Sensitivity Oracles for All-Pairs Mincuts

TL;DR

This paper introduces new data structures for efficiently updating and querying all-pairs mincuts in undirected graphs after edge failures or insertions, with optimal or near-optimal space and time complexities.

Contribution

It presents two novel sensitivity oracles for all-pairs mincuts that improve space and query efficiency over previous methods, including an optimal-space structure with constant query time.

Findings

First data structure uses O(n^2) space with O(1) query time.

Second data structure uses O(m) space with faster query times proportional to mincut values.

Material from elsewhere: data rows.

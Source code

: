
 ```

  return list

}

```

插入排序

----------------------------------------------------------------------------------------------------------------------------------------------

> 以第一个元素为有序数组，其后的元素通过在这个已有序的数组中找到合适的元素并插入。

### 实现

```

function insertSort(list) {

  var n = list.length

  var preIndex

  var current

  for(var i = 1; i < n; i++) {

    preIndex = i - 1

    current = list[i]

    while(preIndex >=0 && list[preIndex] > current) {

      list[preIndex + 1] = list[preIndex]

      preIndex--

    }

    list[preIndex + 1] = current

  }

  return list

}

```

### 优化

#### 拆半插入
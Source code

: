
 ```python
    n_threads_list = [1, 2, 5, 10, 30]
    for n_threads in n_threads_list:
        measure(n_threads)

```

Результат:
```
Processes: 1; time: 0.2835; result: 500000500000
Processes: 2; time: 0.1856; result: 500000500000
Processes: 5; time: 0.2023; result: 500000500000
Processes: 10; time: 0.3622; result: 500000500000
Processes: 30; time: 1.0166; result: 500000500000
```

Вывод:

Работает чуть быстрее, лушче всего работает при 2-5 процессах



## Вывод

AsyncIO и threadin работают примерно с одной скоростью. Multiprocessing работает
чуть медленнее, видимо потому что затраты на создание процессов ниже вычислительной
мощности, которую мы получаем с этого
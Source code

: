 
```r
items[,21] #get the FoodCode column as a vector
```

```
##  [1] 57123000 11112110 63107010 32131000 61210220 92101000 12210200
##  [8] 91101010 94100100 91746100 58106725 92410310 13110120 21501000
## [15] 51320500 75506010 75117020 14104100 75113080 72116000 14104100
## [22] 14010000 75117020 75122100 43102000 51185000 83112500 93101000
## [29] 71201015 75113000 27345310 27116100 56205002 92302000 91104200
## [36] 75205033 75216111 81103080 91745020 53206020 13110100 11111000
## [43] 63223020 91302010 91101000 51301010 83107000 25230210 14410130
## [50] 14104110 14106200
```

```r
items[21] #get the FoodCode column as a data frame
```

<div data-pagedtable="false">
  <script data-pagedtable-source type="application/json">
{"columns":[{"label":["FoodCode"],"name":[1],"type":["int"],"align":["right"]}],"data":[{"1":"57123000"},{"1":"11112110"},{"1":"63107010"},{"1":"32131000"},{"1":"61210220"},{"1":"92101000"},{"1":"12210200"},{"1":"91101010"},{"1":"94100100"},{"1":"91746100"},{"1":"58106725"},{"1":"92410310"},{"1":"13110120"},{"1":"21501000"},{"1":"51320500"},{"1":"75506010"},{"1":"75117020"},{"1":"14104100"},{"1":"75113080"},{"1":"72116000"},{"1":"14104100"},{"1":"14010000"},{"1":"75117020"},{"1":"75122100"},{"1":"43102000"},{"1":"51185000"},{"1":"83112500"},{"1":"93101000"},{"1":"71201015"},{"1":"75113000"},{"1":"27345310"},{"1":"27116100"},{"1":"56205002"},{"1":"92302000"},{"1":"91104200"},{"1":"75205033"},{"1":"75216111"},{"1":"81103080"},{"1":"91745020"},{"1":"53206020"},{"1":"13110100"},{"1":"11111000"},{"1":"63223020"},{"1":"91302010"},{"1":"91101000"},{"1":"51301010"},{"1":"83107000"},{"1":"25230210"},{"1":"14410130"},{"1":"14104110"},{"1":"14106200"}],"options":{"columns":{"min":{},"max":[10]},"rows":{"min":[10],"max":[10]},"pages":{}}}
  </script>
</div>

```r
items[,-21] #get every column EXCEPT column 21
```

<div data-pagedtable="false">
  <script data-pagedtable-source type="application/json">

Efficiently detects mincut changes with distributed data structures at endpoints.

Abstract

Let $G=(V,E)$ be an undirected unweighted graph on $n$ vertices and $m$ edges. We address the problem of sensitivity oracle for all-pairs mincuts in $G$ defined as follows. Build a compact data structure that, on receiving any pair of vertices $s,t\in V$ and failure (or insertion) of any edge as query, can efficiently report the mincut between $s$ and $t$ after the failure (or the insertion). To the best of our knowledge, there exists no data structure for this problem which takes $o(mn)$ space and a non-trivial query time. We present the following results. - Our first data structure occupies ${\cal O}(n^2)$ space and guarantees ${\cal O}(1)$ query time to report the value of resulting $(s,t)$-mincut upon failure (or insertion) of any edge. Moreover, the set of vertices defining a resulting $(s,t)$-mincut after the update can be reported in ${\cal O}(n)$ time which is worst-case optimal. - Our second data structure optimizes space at the expense of increased query time. It takes ${\cal O}(m)$ space -- which is also the space taken by $G$. The query time is ${\cal O}(\min(m,n c_{s,t}))$ where $c_{s,t}$ is the value of the mincut between $s$ and $t$ in $G$. This query time is faster by a factor of $\Omega(\min(m^{1/3},\sqrt{n}))$ compared to the best known deterministic algorithm to compute a $(s,t)$-mincut from scratch. - If we are only interested in knowing if failure (or insertion) of an edge changes the value of $(s,t)$-mincut, we can distribute our ${\cal O}(n^2)$ space data structure evenly among $n$ vertices. For any failed (or inserted) edge we only require the data structures stored at its endpoints to determine if the value of $(s,t)$-mincut has changed for any $s,t \in V$.